It’s Rajan’s Day today
Mumbai: Amidst the euphoria created by the US Federal Reserve’s decision to continue with the quantitative easing programme without a timeline, the government has advised caution while the banks are expecting the new RBI governor Raghuram Rajan to ease the liquidity tightening measures.
Rajan, who announces his maiden credit policy review on Friday, has to battle the 6.1 per cent inflation and sagging industrial production numbers. Ganti Murthy, head, fixed income at IDBI Mutual, said: “Keeping in view the US Fed’s moves, the RBI would be forced to opt for some measures.
“The basic measures banks are asking for are reduction in the daily CRR maintenance levels from the current 99 per cent and a partial cut in the marginal standing facility (MSF) rates,” he said SBI chairman Pratip Chaudhuri said they have recommended a cut in CRR, repo rate and asked RBI not to restrict the MSF to a particular number. Whatever excess SLR banks hold that should be available for MSF.
However rating agency Crisil’s chief economist D.K.Joshi said he did not expect any change in the key interest rate on Friday but Bank of America Merill Lynch said in a report that they “expect a relaxation in Liquidity Adjustment Facility (LAF) limit to one per cent from the current 0.5 per cent.”
Meanwhile, economic affairs secretary Arvind Mayaram in a reference to the US Fed’s decision said: “We should not overly put emphasis on the decisions of the Fed in the manner in which the economy will unfold... It is business as usual for us, as far as we are concerned.”

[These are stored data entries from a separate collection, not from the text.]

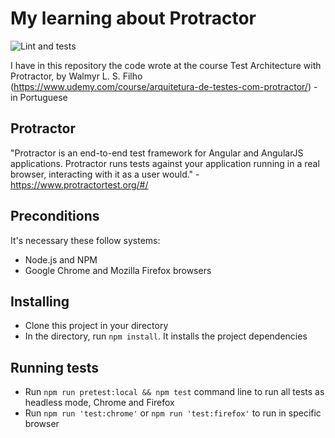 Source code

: # My learning about Protractor
![Lint and tests](https://github.com/RuanAlesi/MyProtractorProject/workflows/Lint%20and%20tests/badge.svg)

I have in this repository the code wrote at the course Test Architecture with Protractor, by Walmyr L. S. Filho (https://www.udemy.com/course/arquitetura-de-testes-com-protractor/) - in Portuguese

## Protractor
"Protractor is an end-to-end test framework for Angular and AngularJS applications. Protractor runs tests against your application running in a real browser, interacting with it as a user would." - https://www.protractortest.org/#/

## Preconditions
It's necessary these follow systems:
- Node.js and NPM
- Google Chrome and Mozilla Firefox browsers

## Installing
- Clone this project in your directory
- In the directory, run `npm install`. It installs the project dependencies

## Running tests
- Run `npm run pretest:local && npm test` command line to run all tests as headless mode, Chrome and Firefox
- Run `npm run 'test:chrome'` or `npm run 'test:firefox'` to run in specific browser
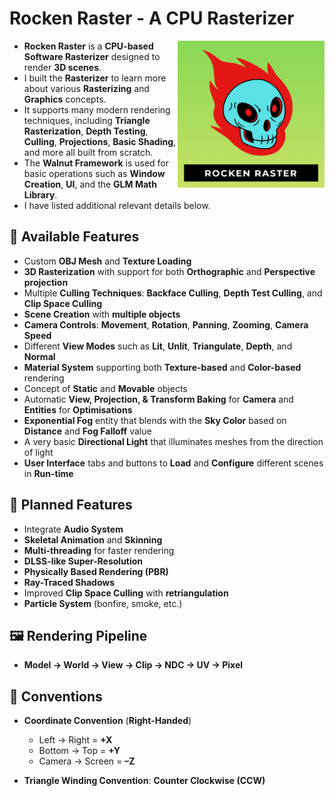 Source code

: # **Rocken Raster - A CPU Rasterizer**

<img align="right" alt="Coding" width="235" src="RockenRaster/Assets/Others/logo.png">

* **Rocken Raster** is a **CPU-based Software Rasterizer** designed to render **3D scenes**.
* I built the **Rasterizer** to learn more about various **Rasterizing** and **Graphics** concepts.
* It supports many modern rendering techniques, including **Triangle Rasterization**, **Depth Testing**, **Culling**, **Projections**, **Basic Shading**, and more all built from scratch.
* The **Walnut Framework** is used for basic operations such as **Window Creation**, **UI**, and the **GLM Math Library**.
* I have listed additional relevant details below.

## 🐉 **Available Features**

- Custom **OBJ Mesh** and **Texture Loading**  
- **3D Rasterization** with support for both **Orthographic** and **Perspective projection**  
- Multiple **Culling Techniques**: **Backface Culling**, **Depth Test Culling**, and **Clip Space Culling**  
- **Scene Creation** with **multiple objects**  
- **Camera Controls**: **Movement**, **Rotation**, **Panning**, **Zooming**, **Camera Speed**
- Different **View Modes** such as **Lit**, **Unlit**, **Triangulate**, **Depth**, and **Normal**  
- **Material System** supporting both **Texture-based** and **Color-based** rendering  
- Concept of **Static** and **Movable** objects  
- Automatic **View, Projection, & Transform Baking** for **Camera** and **Entities** for **Optimisations**  
- **Exponential Fog** entity that blends with the **Sky Color** based on **Distance** and **Fog Falloff** value
- A very basic **Directional Light** that illuminates meshes from the direction of light
- **User Interface** tabs and buttons to **Load** and **Configure** different scenes in **Run-time**

## 🚧 Planned Features

- Integrate **Audio System**
- **Skeletal Animation** and **Skinning**
- **Multi-threading** for faster rendering
- **DLSS-like Super-Resolution**
- **Physically Based Rendering (PBR)**
- **Ray-Traced Shadows**
- Improved **Clip Space Culling** with **retriangulation**
- **Particle System** (bonfire, smoke, etc.)

## 🖼️ **Rendering Pipeline**
   - **Model → World → View → Clip → NDC → UV → Pixel**
 
## 🧭 **Conventions**

- **Coordinate Convention** (**Right-Handed**)  
   - Left → Right = **+X**  
   - Bottom → Top = **+Y**  
   - Camera → Screen = **–Z**

- **Triangle Winding Convention**: **Counter Clockwise (CCW)**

He said the government would continue to deepen the reform process so that the economy is strengthened. Experts, however, advise emerging markets to get its act together. “The window will not be open for long: the Fed still thinks it will be done with QE by mid-2014 and tapering has probably been postponed by only three months,” HSBC co-head of Asian Economics Research Frederic Neumann said.
According to HSBC, “To avoid another rough summer, policy-makers in Asia will need to use this brief window to implement structural reforms to put Asian growth on a more sustainable path. That would make for a true bull market.”